Ci sono volute più di 24 ore dalla conferenza stampa che aveva ha concluso il vertice tra Usa e Russia, in cui Trump era sembrato a detta di tutti come in balia di Putin, perché il presidente degli Stati Uniti comunicasse ufficialmente, alla stampa e al proprio Paese, di aver sbagliato e di essersi espresso male.

Tutto a causa di un "not" che non è stato pronunciato e che, invece, doveva esserlo: «I said the word "would" instead of "wouldn’t". The sentence should have been "I don’t see any reason why it wouldn’t be Russia"...»


E così, da innocente, Putin è finito per diventare, anche per Trump, responsabile di aver sabotato le elezioni americane e di aver gettato dubbi sull'operato dei servizi di intelligence statunitensi. Non solo. Trump ha anche sollecitato i membri del Congresso a mettere in atto sanzioni più severe, rispetto a quelle già deliberate, contro la Russia.

Perché Trump ha fatto trascorrere più di un giorno per capire il presunto errore che avrebbe commesso durante la conferenza stampa?
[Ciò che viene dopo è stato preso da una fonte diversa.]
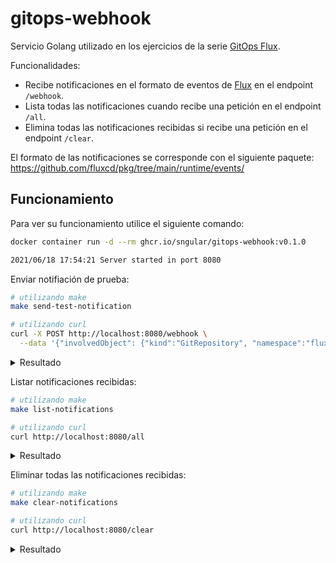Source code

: # gitops-webhook

Servicio Golang utilizado en los ejercicios de la serie [GitOps Flux](https://github.com/Sngular/gitops-flux-series).

Funcionalidades:
- Recibe notificaciones en el formato de eventos de [Flux](https://fluxcd.io/docs) en el endpoint `/webhook`.
- Lista todas las notificaciones cuando recibe una petición en el endpoint `/all`.
- Elimina todas las notificaciones recibidas si recibe una petición en el endpoint `/clear`.

El formato de las notificaciones se corresponde con el siguiente paquete: https://github.com/fluxcd/pkg/tree/main/runtime/events/

## Funcionamiento

Para ver su funcionamiento utilice el siguiente comando:

```bash
docker container run -d --rm ghcr.io/sngular/gitops-webhook:v0.1.0

2021/06/18 17:54:21 Server started in port 8080
```

Enviar notifiación de prueba:

```bash
# utilizando make
make send-test-notification

# utilizando curl
curl -X POST http://localhost:8080/webhook \
  --data '{"involvedObject": {"kind":"GitRepository", "namespace":"flux-system", "name":"flux-system", "uid":"cc4d0095-83f4-4f08-98f2-d2e9f3731fb9", "apiVersion":"source.toolkit.fluxcd.io/v1beta1", "resourceVersion":"56921"}, "severity":"info", "timestamp":"2006-01-02T15:04:05Z", "message":"Fetched revision: main/731f7eaddfb6af01cb2173e18f0f75b0ba780ef1", "reason":"info", "reportingController":"source-controller", "reportingInstance":"source-controller-7c7b47f5f-8bhrp"}'
```

<details>
  <summary>Resultado</summary>

  ```
  Notification received!
  ```
</details>

Listar notificaciones recibidas:

```bash
# utilizando make
make list-notifications

# utilizando curl
curl http://localhost:8080/all
```

<details>
  <summary>Resultado</summary>

  ```
  Total notifications: 1

  Notification: 1
    Involved Object:
      Resource type: GitRepository
      Name: flux-system
      Namespace: flux-system
      Api version: source.toolkit.fluxcd.io/v1beta1
      UID: cc4d0095-83f4-4f08-98f2-d2e9f3731fb9
      Resource version: 56921
    Severity: info
    Timestamp: 2006-01-02 16:04:05 +0100 CET
    Message: Fetched revision: main/731f7eaddfb6af01cb2173e18f0f75b0ba780ef1
    Reason: info
    Reporting Controller: source-controller
    Reporting Instance: source-controller
  ---------------------------------------------------------------------------------
 ```
</details>

Eliminar todas las notificaciones recibidas:

```bash
# utilizando make
make clear-notifications

# utilizando curl
curl http://localhost:8080/clear
```

<details>
  <summary>Resultado</summary>

  ```
  Notifications cleared!
  ```
</details>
Perché dopo le critiche dei media, di molti personaggi influenti e di molti dei rappresentanti al Congresso del suo stesso partito, compresi i presidenti delle due Camere, a Trump sono arrivati anche i dati dei sondaggi, con il 55 per cento degli elettori statunitensi che disapprovava ciò che aveva sentito nella conferenza stampa, contro il 37 per cento che invece era favorevole.

A Trump, forse, sono riusciti a far capire che se dopo le elezioni di mezzo termine, che si terranno tra pochi mesi, i rapporti di forza nel Congresso cambieranno, anche per lui governare sarebbe molto più difficile di adesso.

Chissà però se riuscirà a ricordarlo anche nei prossimi giorni.